» Input for this task:
+ + + +

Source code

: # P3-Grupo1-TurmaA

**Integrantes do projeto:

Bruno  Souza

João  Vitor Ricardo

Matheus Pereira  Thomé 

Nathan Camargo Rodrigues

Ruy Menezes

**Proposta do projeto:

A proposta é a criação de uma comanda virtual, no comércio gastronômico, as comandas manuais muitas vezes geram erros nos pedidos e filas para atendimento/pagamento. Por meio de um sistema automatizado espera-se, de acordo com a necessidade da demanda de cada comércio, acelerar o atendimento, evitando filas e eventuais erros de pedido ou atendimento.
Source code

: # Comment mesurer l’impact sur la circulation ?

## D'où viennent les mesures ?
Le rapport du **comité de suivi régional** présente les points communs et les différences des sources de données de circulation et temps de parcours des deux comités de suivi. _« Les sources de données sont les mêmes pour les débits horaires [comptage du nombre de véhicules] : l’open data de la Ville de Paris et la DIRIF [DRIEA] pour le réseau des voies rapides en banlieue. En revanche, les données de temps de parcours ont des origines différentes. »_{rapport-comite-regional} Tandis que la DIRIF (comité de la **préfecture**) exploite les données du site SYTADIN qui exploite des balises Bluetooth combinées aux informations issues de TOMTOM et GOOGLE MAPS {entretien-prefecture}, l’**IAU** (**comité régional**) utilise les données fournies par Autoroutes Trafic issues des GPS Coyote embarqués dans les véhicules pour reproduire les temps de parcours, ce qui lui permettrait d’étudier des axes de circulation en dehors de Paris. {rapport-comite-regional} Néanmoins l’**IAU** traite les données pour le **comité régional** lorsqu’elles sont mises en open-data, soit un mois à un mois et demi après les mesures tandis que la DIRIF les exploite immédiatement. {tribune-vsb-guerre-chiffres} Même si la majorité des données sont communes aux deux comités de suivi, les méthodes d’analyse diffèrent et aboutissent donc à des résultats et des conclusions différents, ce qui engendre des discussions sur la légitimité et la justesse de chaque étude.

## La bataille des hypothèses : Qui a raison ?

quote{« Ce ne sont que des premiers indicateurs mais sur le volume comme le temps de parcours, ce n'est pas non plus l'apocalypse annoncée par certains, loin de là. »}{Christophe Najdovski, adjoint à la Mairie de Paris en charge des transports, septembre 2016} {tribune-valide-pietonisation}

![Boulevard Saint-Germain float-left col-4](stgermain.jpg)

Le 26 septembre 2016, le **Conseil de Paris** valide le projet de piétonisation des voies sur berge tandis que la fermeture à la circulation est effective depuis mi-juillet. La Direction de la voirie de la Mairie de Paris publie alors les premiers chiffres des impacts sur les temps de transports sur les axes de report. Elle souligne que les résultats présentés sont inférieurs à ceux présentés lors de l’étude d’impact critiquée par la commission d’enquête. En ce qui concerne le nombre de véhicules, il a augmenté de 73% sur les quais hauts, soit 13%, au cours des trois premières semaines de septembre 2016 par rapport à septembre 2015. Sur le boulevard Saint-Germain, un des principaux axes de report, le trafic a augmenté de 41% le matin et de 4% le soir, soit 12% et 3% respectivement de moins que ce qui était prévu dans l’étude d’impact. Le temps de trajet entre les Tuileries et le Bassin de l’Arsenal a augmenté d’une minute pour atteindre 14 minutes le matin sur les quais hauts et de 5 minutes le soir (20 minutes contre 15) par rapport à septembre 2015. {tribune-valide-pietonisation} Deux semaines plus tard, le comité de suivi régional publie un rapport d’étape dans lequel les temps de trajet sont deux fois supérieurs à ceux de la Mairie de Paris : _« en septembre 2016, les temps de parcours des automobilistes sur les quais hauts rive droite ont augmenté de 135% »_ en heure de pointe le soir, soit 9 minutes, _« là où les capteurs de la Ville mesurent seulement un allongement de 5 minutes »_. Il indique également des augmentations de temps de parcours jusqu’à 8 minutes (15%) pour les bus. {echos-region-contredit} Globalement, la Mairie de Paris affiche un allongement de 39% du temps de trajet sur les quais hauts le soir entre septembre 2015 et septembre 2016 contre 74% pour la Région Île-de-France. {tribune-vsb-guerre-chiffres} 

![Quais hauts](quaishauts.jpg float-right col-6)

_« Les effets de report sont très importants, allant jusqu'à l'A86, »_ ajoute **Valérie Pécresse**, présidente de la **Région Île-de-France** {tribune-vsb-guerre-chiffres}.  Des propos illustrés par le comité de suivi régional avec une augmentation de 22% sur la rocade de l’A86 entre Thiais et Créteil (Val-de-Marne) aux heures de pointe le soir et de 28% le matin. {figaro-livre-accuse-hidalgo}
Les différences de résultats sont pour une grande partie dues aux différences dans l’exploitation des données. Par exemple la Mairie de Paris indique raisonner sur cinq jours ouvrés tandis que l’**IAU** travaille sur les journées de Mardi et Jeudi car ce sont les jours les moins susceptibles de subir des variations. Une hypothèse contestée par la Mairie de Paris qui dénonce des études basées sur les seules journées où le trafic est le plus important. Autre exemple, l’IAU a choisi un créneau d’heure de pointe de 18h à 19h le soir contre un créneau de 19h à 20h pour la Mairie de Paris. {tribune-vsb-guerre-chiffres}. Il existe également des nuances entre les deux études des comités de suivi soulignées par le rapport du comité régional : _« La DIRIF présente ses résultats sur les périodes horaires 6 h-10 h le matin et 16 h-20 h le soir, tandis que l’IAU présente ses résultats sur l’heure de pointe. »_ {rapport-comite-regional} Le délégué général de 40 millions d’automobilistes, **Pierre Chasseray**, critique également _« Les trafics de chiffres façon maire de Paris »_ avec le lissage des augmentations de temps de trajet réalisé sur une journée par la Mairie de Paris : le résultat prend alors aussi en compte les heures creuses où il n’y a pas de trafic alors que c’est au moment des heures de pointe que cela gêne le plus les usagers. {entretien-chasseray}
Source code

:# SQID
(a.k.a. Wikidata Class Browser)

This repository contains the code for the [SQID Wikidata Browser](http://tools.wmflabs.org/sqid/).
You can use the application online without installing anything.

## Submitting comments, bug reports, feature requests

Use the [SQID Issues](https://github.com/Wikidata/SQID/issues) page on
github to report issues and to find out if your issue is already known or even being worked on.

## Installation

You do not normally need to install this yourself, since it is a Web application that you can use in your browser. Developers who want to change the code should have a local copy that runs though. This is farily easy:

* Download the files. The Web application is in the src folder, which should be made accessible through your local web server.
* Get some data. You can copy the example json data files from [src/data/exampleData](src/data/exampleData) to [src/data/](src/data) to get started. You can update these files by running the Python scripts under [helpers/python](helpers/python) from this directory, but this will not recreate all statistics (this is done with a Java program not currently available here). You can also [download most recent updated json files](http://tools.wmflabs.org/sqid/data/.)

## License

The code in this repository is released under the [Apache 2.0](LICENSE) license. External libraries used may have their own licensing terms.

+ + + +

Print the data again exactly.

» Exercise output:
Source code

: # P3-Grupo1-TurmaA

**Integrantes do projeto:

Bruno  Souza

João  Vitor Ricardo

Matheus Pereira  Thomé 

Nathan Camargo Rodrigues

Ruy Menezes

**Proposta do projeto:

A proposta é a criação de uma comanda virtual, no comércio gastronômico, as comandas manuais muitas vezes geram erros nos pedidos e filas para atendimento/pagamento. Por meio de um sistema automatizado espera-se, de acordo com a necessidade da demanda de cada comércio, acelerar o atendimento, evitando filas e eventuais erros de pedido ou atendimento.
Source code

: # Comment mesurer l’impact sur la circulation ?

## D'où viennent les mesures ?
Le rapport du **comité de suivi régional** présente les points communs et les différences des sources de données de circulation et temps de parcours des deux comités de suivi. _« Les sources de données sont les mêmes pour les débits horaires [comptage du nombre de véhicules] : l’open data de la Ville de Paris et la DIRIF [DRIEA] pour le réseau des voies rapides en banlieue. En revanche, les données de temps de parcours ont des origines différentes. »_{rapport-comite-regional} Tandis que la DIRIF (comité de la **préfecture**) exploite les données du site SYTADIN qui exploite des balises Bluetooth combinées aux informations issues de TOMTOM et GOOGLE MAPS {entretien-prefecture}, l’**IAU** (**comité régional**) utilise les données fournies par Autoroutes Trafic issues des GPS Coyote embarqués dans les véhicules pour reproduire les temps de parcours, ce qui lui permettrait d’étudier des axes de circulation en dehors de Paris. {rapport-comite-regional} Néanmoins l’**IAU** traite les données pour le **comité régional** lorsqu’elles sont mises en open-data, soit un mois à un mois et demi après les mesures tandis que la DIRIF les exploite immédiatement. {tribune-vsb-guerre-chiffres} Même si la majorité des données sont communes aux deux comités de suivi, les méthodes d’analyse diffèrent et aboutissent donc à des résultats et des conclusions différents, ce qui engendre des discussions sur la légitimité et la justesse de chaque étude.

## La bataille des hypothèses : Qui a raison ?

quote{« Ce ne sont que des premiers indicateurs mais sur le volume comme le temps de parcours, ce n'est pas non plus l'apocalypse annoncée par certains, loin de là. »}{Christophe Najdovski, adjoint à la Mairie de Paris en charge des transports, septembre 2016} {tribune-valide-pietonisation}

![Boulevard Saint-Germain float-left col-4](stgermain.jpg)

Le 26 septembre 2016, le **Conseil de Paris** valide le projet de piétonisation des voies sur berge tandis que la fermeture à la circulation est effective depuis mi-juillet. La Direction de la voirie de la Mairie de Paris publie alors les premiers chiffres des impacts sur les temps de transports sur les axes de report. Elle souligne que les résultats présentés sont inférieurs à ceux présentés lors de l’étude d’impact critiquée par la commission d’enquête. En ce qui concerne le nombre de véhicules, il a augmenté de 73% sur les quais hauts, soit 13%, au cours des trois premières semaines de septembre 2016 par rapport à septembre 2015. Sur le boulevard Saint-Germain, un des principaux axes de report, le trafic a augmenté de 41% le matin et de 4% le soir, soit 12% et 3% respectivement de moins que ce qui était prévu dans l’étude d’impact. Le temps de trajet entre les Tuileries et le Bassin de l’Arsenal a augmenté d’une minute pour atteindre 14 minutes le matin sur les quais hauts et de 5 minutes le soir (20 minutes contre 15) par rapport à septembre 2015. {tribune-valide-pietonisation} Deux semaines plus tard, le comité de suivi régional publie un rapport d’étape dans lequel les temps de trajet sont deux fois supérieurs à ceux de la Mairie de Paris : _« en septembre 2016, les temps de parcours des automobilistes sur les quais hauts rive droite ont augmenté de 135% »_ en heure de pointe le soir, soit 9 minutes, _« là où les capteurs de la Ville mesurent seulement un allongement de 5 minutes »_. Il indique également des augmentations de temps de parcours jusqu’à 8 minutes (15%) pour les bus. {echos-region-contredit} Globalement, la Mairie de Paris affiche un allongement de 39% du temps de trajet sur les quais hauts le soir entre septembre 2015 et septembre 2016 contre 74% pour la Région Île-de-France. {tribune-vsb-guerre-chiffres} 

![Quais hauts](quaishauts.jpg float-right col-6)

_« Les effets de report sont très importants, allant jusqu'à l'A86, »_ ajoute **Valérie Pécresse**, présidente de la **Région Île-de-France** {tribune-vsb-guerre-chiffres}.  Des propos illustrés par le comité de suivi régional avec une augmentation de 22% sur la rocade de l’A86 entre Thiais et Créteil (Val-de-Marne) aux heures de pointe le soir et de 28% le matin. {figaro-livre-accuse-hidalgo}
Les différences de résultats sont pour une grande partie dues aux différences dans l’exploitation des données. Par exemple la Mairie de Paris indique raisonner sur cinq jours ouvrés tandis que l’**IAU** travaille sur les journées de Mardi et Jeudi car ce sont les jours les moins susceptibles de subir des variations. Une hypothèse contestée par la Mairie de Paris qui dénonce des études basées sur les seules journées où le trafic est le plus important. Autre exemple, l’IAU a choisi un créneau d’heure de pointe de 18h à 19h le soir contre un créneau de 19h à 20h pour la Mairie de Paris. {tribune-vsb-guerre-chiffres}. Il existe également des nuances entre les deux études des comités de suivi soulignées par le rapport du comité régional : _« La DIRIF présente ses résultats sur les périodes horaires 6 h-10 h le matin et 16 h-20 h le soir, tandis que l’IAU présente ses résultats sur l’heure de pointe. »_ {rapport-comite-regional} Le délégué général de 40 millions d’automobilistes, **Pierre Chasseray**, critique également _« Les trafics de chiffres façon maire de Paris »_ avec le lissage des augmentations de temps de trajet réalisé sur une journée par la Mairie de Paris : le résultat prend alors aussi en compte les heures creuses où il n’y a pas de trafic alors que c’est au moment des heures de pointe que cela gêne le plus les usagers. {entretien-chasseray}
Source code

:# SQID
(a.k.a. Wikidata Class Browser)

This repository contains the code for the [SQID Wikidata Browser](http://tools.wmflabs.org/sqid/).
You can use the application online without installing anything.

## Submitting comments, bug reports, feature requests

Use the [SQID Issues](https://github.com/Wikidata/SQID/issues) page on
github to report issues and to find out if your issue is already known or even being worked on.

## Installation

You do not normally need to install this yourself, since it is a Web application that you can use in your browser. Developers who want to change the code should have a local copy that runs though. This is farily easy:

* Download the files. The Web application is in the src folder, which should be made accessible through your local web server.
* Get some data. You can copy the example json data files from [src/data/exampleData](src/data/exampleData) to [src/data/](src/data) to get started. You can update these files by running the Python scripts under [helpers/python](helpers/python) from this directory, but this will not recreate all statistics (this is done with a Java program not currently available here). You can also [download most recent updated json files](http://tools.wmflabs.org/sqid/data/.)

## License

The code in this repository is released under the [Apache 2.0](LICENSE) license. External libraries used may have their own licensing terms.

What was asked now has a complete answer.